With costs for decommissioning nearing an alltime low there is a choice that needs to be made between spending today’s money today to capitalize on low decommissioning service costs or spending tomorrow’s money tomorrow when it is likely that with higher oil prices there will be a redirection of assets toward new E&P projects.
Asset managers argue over the optimal timing for performing required decommissioning. However, during the Society of Petroleum Engineering’s (SPE) “Asset Abandonment: Emerging Reality” workshop held in Kuala Lumpur in October 2016, decommissioning was described as adding value to the business, should be factored into the asset’s life-cycle costs and should begin at least three years before cessation of well operations.
As encouraging as that may be, further complicating the economics of decommissioning is the potential impact of contaminants of concern (COCs) on the predictability of decommissioning costs on a larger scale. Anticipating costs begins with accurate measurements of COCs in the reservoir and the deposition of these COCs in the oil and gas processing stream.
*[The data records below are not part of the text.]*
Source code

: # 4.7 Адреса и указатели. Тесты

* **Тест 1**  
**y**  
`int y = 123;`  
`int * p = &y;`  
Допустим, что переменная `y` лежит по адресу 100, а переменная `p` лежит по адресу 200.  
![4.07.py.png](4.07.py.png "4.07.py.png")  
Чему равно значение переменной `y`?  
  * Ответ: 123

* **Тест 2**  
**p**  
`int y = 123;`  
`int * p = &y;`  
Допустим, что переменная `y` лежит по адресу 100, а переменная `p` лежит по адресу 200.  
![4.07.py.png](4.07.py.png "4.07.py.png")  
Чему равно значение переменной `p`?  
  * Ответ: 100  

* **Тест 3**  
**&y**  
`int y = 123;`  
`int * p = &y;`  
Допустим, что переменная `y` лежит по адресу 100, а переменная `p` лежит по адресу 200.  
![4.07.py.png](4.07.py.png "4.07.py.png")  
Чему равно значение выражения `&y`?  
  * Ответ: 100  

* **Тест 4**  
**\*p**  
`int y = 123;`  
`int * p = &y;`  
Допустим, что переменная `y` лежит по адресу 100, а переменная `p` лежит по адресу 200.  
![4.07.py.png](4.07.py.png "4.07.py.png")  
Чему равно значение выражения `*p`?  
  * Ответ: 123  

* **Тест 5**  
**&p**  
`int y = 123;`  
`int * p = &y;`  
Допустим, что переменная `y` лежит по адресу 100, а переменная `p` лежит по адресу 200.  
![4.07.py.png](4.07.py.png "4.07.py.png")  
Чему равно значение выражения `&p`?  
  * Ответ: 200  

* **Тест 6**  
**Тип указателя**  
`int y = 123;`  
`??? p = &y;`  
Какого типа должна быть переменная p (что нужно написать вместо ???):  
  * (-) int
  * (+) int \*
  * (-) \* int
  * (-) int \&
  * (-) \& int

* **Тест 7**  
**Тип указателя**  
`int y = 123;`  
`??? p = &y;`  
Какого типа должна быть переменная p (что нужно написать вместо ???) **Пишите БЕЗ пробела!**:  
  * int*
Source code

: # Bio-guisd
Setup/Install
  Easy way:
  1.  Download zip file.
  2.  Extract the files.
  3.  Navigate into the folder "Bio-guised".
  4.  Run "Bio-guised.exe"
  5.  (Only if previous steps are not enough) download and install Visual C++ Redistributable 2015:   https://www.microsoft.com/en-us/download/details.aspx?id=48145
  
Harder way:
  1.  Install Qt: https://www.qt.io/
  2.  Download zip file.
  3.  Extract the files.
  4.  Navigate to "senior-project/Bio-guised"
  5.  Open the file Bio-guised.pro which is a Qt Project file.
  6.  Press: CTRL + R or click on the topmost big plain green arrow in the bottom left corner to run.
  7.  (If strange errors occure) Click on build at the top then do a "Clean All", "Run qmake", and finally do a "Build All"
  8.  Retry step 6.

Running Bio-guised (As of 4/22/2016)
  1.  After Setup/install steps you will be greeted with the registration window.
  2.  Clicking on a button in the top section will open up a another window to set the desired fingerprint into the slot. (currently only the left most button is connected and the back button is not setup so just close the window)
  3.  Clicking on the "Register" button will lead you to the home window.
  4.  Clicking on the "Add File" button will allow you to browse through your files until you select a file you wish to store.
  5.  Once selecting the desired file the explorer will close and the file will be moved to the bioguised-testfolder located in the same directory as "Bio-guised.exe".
Assessment of COCs such as mercury, arsenic and naturally occurring radionuclides comes with technical challenges but is required for complete facility and process design and, ultimately, economic end-of-life planning. Anticipation and quantification of volatile metal COCs like mercury and arsenic require intuition gained from experience in conjunction with continued sampling and analysis throughout the process to build a meaningful dataset along with computational modeling.
Adverse effects of COCs
The problem is greater than just leaving a little mercury and arsenic behind in the process equipment. Most governments seek to actively reduce anthropogenic mercury discharges to the environment, including those associated with hydrocarbon production and processing. Identifying the adverse effects of COCs on impacted equipment involves understanding what materials and equipment are potentially susceptible, the distribution of COCs throughout the process and the circumstances that lead to degradation.
Another key consideration is the long-term risk to human health and the environment. Mercury is considered a persistent, bioaccumulative and toxic substance. Just “a little mercury” is hardly the case in subsea pipelines and topside process equipment in Asia, where mass loading rates can range from 5 μg/sq m to more than 100 μg/sq m. Some systems can have more than 1,000 kg of mercury either condensed as elemental or complexed into the grain boundary and substrate of carbon and stainless steel systems (adsorbed and chemisorbed).
Metal alloys used in production and processing systems should be decontaminated such that complete COC mass removal (more than 95%) is the primary objective, thus assuring that components can be safely handled by the end user (e.g., sent to a metals recycling facility or deployed in a rigs-to-reef program). Calling for complete removal is based primarily on the lack of uniform regulations regarding acceptable residual COC concentrations.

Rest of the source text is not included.